> TASK BRIEF: Scan the entries for the word "website" and return every line that has it.

DATA FOR THE TASK START

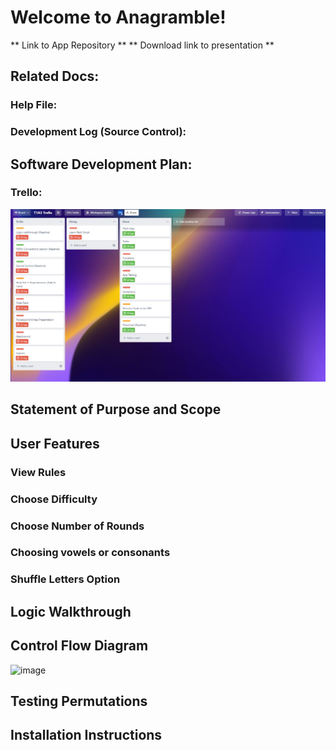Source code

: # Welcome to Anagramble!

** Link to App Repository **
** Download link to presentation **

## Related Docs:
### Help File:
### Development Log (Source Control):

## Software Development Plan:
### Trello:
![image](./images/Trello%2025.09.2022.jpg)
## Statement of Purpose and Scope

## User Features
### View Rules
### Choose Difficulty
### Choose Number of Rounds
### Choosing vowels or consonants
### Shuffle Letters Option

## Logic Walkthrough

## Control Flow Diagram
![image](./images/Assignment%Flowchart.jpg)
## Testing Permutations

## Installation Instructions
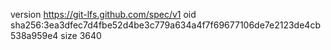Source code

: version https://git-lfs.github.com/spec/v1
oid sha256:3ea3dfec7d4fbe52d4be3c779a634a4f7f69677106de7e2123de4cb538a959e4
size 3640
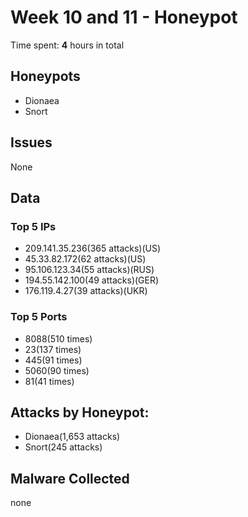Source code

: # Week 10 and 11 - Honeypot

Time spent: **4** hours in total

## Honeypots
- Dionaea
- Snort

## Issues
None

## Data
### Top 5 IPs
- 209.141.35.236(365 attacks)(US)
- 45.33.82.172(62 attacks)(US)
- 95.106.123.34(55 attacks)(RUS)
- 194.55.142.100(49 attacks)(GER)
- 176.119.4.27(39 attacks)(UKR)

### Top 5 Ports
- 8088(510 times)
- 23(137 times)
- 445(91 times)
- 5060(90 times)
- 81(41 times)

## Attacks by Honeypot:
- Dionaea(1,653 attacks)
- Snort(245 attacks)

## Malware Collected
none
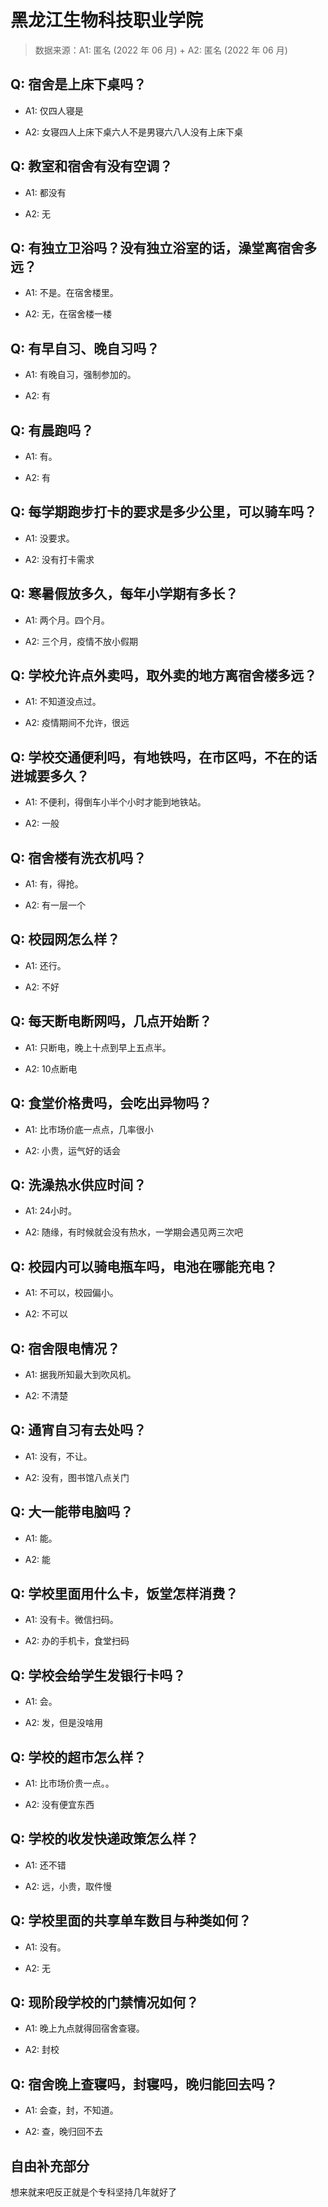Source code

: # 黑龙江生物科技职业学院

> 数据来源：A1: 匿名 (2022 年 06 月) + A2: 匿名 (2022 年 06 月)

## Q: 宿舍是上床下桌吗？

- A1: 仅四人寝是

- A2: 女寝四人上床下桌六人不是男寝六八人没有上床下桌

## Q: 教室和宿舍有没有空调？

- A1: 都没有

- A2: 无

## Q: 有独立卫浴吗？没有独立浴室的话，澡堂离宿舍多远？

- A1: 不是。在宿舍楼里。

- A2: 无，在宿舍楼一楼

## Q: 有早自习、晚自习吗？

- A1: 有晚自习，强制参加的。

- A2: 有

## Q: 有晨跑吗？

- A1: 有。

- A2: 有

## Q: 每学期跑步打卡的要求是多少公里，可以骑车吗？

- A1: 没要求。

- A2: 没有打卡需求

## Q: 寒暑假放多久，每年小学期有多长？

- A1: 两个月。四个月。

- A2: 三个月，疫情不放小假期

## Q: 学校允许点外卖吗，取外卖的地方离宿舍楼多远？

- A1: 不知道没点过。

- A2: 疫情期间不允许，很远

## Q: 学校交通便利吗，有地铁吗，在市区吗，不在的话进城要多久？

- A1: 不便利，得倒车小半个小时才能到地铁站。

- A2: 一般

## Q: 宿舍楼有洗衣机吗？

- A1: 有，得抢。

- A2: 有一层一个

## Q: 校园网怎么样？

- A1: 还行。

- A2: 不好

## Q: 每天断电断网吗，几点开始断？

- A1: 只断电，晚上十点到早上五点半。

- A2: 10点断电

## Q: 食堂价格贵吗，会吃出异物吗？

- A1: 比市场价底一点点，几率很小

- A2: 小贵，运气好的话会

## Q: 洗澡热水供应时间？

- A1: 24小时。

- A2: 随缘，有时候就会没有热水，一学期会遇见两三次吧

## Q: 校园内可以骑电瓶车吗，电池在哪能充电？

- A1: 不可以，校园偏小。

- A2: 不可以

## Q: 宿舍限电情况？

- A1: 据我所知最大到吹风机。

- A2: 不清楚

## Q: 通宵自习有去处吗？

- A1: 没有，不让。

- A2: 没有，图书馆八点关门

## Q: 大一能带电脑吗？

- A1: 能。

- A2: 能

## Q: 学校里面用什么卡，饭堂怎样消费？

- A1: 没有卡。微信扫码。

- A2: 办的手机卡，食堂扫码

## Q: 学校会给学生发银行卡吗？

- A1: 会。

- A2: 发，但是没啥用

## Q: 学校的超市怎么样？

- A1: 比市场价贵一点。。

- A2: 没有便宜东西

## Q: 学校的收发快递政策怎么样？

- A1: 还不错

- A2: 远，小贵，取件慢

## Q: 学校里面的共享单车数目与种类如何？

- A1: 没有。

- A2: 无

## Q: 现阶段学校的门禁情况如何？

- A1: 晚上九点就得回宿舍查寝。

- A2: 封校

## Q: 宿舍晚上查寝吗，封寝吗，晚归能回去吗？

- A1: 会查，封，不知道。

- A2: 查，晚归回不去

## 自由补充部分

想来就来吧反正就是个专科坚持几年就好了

DATA FOR THE TASK END
DATA FOR THE TASK START

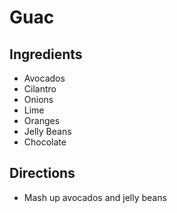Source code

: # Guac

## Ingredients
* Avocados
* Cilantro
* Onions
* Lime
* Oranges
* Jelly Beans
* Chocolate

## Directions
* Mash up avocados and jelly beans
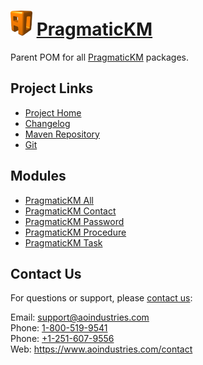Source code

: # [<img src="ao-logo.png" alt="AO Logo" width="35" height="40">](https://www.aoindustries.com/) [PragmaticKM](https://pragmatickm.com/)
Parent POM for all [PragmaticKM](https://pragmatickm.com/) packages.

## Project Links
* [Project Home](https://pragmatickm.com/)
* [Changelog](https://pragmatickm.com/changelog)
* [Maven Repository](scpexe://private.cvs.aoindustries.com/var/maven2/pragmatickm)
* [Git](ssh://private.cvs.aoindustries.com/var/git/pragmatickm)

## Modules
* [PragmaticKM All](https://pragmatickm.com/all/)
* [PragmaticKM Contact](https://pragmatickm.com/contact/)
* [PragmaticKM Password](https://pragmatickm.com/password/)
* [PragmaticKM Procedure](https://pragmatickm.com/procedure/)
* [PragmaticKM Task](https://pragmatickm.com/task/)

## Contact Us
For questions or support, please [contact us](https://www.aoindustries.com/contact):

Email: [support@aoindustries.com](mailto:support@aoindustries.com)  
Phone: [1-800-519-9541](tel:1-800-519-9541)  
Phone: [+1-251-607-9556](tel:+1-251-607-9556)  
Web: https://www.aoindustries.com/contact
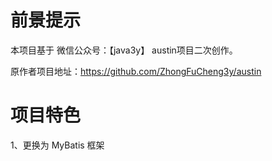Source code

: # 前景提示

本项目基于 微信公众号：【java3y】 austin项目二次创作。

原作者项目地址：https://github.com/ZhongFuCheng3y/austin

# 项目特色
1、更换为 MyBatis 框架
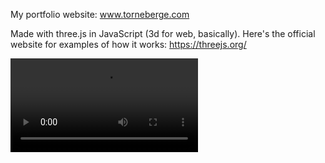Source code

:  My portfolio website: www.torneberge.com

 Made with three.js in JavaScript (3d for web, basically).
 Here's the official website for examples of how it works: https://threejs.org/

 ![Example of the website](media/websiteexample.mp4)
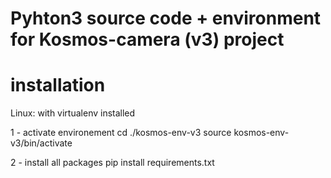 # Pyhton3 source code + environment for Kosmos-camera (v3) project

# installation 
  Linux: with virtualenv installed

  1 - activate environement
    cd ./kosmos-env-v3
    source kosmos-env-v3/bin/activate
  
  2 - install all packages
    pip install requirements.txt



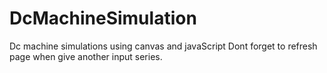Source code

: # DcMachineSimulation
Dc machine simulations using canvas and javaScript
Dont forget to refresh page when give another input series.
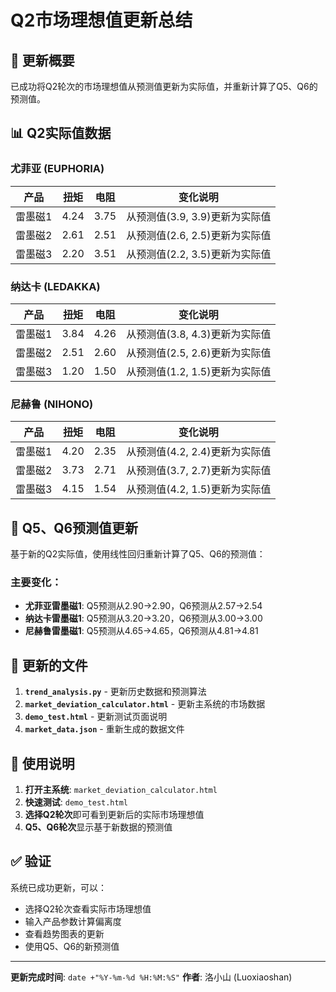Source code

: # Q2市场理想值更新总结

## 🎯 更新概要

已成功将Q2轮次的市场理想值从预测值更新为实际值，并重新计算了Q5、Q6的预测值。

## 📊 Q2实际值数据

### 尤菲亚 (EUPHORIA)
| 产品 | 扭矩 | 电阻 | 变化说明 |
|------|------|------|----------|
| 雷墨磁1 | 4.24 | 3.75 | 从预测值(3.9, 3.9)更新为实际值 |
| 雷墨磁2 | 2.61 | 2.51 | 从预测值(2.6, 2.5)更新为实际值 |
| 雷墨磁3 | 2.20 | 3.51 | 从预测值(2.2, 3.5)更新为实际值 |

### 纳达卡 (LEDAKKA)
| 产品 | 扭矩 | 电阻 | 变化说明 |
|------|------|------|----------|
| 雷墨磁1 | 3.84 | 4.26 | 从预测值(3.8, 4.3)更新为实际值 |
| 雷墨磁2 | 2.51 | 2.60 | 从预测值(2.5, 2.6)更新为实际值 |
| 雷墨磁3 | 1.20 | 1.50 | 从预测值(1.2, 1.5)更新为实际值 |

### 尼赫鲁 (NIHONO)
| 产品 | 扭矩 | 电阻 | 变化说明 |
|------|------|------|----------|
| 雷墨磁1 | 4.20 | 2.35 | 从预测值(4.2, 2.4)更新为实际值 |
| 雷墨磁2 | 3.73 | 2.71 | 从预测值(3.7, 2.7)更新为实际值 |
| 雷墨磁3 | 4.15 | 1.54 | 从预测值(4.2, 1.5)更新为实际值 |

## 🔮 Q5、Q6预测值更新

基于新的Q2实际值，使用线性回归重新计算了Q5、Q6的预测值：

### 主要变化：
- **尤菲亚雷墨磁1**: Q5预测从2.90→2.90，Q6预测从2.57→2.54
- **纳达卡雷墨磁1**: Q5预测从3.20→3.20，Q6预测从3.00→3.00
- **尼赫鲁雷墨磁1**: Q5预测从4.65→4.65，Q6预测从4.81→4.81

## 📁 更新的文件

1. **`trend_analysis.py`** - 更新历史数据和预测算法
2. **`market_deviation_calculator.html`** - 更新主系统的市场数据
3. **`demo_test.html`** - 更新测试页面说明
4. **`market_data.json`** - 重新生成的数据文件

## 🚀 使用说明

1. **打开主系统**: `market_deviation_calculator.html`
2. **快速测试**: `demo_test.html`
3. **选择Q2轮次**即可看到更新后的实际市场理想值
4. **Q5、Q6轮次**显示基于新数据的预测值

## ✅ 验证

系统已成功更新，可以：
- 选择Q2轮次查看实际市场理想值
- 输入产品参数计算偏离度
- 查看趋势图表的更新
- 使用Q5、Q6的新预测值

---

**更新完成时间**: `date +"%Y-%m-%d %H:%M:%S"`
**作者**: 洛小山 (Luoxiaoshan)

DATA FOR THE TASK END
DATA FOR THE TASK START

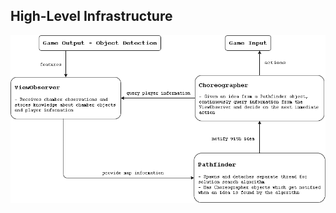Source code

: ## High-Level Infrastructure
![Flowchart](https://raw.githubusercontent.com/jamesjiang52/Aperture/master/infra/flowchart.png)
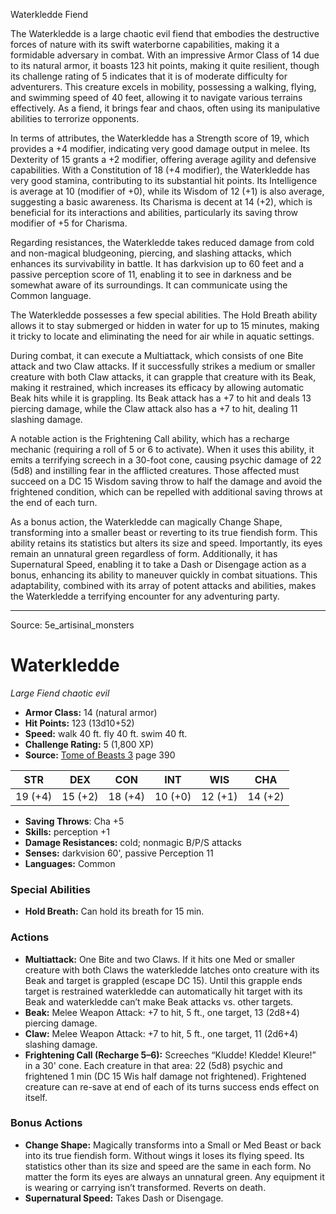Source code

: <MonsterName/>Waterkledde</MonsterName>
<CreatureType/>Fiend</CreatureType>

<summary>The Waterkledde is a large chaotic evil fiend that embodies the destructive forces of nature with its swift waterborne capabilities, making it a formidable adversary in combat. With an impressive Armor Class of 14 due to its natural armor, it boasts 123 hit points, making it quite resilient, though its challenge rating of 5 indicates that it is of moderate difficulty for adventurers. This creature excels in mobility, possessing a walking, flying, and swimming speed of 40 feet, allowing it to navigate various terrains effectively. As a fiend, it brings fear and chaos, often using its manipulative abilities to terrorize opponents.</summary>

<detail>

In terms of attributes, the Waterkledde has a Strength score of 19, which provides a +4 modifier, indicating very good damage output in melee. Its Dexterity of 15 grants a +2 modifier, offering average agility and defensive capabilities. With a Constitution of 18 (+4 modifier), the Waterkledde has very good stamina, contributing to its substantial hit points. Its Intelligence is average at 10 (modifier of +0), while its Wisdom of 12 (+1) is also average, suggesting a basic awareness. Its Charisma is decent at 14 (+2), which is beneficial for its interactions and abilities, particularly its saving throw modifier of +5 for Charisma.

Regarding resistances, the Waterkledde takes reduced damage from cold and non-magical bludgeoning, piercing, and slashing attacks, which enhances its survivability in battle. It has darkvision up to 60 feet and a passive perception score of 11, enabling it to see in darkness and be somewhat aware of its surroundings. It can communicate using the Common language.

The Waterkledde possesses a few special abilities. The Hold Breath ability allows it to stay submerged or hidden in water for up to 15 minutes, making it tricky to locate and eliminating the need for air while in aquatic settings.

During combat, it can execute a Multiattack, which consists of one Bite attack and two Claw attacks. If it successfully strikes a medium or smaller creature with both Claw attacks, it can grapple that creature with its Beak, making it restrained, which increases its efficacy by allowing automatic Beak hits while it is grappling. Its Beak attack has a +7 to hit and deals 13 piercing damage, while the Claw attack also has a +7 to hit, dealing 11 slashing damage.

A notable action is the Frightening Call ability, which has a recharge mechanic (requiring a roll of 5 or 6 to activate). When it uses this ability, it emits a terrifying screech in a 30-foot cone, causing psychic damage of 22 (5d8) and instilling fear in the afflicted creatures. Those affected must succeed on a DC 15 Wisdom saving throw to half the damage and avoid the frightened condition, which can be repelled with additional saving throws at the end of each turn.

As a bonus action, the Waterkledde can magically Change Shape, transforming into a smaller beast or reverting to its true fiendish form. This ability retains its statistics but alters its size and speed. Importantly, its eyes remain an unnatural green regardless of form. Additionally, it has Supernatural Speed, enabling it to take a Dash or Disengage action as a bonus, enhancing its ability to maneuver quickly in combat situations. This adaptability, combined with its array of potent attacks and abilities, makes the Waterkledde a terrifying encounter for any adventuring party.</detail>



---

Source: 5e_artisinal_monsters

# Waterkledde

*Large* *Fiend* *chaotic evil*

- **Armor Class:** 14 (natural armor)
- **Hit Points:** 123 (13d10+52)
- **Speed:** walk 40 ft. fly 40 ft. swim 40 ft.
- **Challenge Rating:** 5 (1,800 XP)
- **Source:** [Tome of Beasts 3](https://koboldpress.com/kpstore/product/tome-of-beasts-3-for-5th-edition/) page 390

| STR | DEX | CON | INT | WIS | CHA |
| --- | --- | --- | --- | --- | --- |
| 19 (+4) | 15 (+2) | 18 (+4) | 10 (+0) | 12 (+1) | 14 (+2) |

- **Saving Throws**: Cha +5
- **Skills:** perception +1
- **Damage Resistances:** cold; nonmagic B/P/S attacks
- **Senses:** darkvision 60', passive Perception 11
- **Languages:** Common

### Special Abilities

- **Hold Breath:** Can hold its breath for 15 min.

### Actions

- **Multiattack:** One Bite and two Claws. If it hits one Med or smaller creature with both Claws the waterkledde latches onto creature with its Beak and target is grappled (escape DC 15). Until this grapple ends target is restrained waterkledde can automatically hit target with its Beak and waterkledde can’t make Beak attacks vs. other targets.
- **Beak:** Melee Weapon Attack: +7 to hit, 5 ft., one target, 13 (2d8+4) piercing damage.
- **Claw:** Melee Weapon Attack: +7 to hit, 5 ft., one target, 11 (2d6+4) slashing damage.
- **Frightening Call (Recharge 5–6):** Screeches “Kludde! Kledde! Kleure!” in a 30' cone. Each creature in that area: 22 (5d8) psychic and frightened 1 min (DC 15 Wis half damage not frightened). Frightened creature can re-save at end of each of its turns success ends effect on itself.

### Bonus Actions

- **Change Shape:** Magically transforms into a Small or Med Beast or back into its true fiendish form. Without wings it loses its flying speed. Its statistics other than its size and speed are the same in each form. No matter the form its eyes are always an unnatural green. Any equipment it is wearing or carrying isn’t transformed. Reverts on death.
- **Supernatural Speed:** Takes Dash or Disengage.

DATA FOR THE TASK END

> OUTPUT OF THE EXERCISE:
:  My portfolio website: www.torneberge.com
 Here's the official website for examples of how it works: https://threejs.org/
 ![Example of the website](media/websiteexample.mp4)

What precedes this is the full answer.